=== DIRECTIONS ===
All records are to be reproduced verbatim, with images omitted.
══ EXERCISE DATA
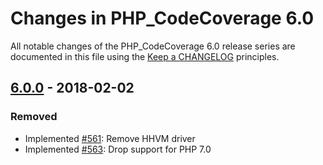 # Changes in PHP_CodeCoverage 6.0

All notable changes of the PHP_CodeCoverage 6.0 release series are documented in this file using the [Keep a CHANGELOG](http://keepachangelog.com/) principles.

## [6.0.0] - 2018-02-02

### Removed

* Implemented [#561](https://github.com/sebastianbergmann/php-code-coverage/issues/561): Remove HHVM driver
* Implemented [#563](https://github.com/sebastianbergmann/php-code-coverage/issues/563): Drop support for PHP 7.0

[6.0.0]: https://github.com/sebastianbergmann/php-code-coverage/compare/5.2...6.0.0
════
=== EXERCISE RESPONSE ===
 # Changes in PHP_CodeCoverage 6.0

All notable changes of the PHP_CodeCoverage 6.0 release series are documented in this file using the [Keep a CHANGELOG](http://keepachangelog.com/) principles.

## [6.0.0] - 2018-02-02

### Removed

* Implemented [#561](https://github.com/sebastianbergmann/php-code-coverage/issues/561): Remove HHVM driver
* Implemented [#563](https://github.com/sebastianbergmann/php-code-coverage/issues/563): Drop support for PHP 7.0

[6.0.0]: https://github.com/sebastianbergmann/php-code-coverage/compare/5.2...6.0.0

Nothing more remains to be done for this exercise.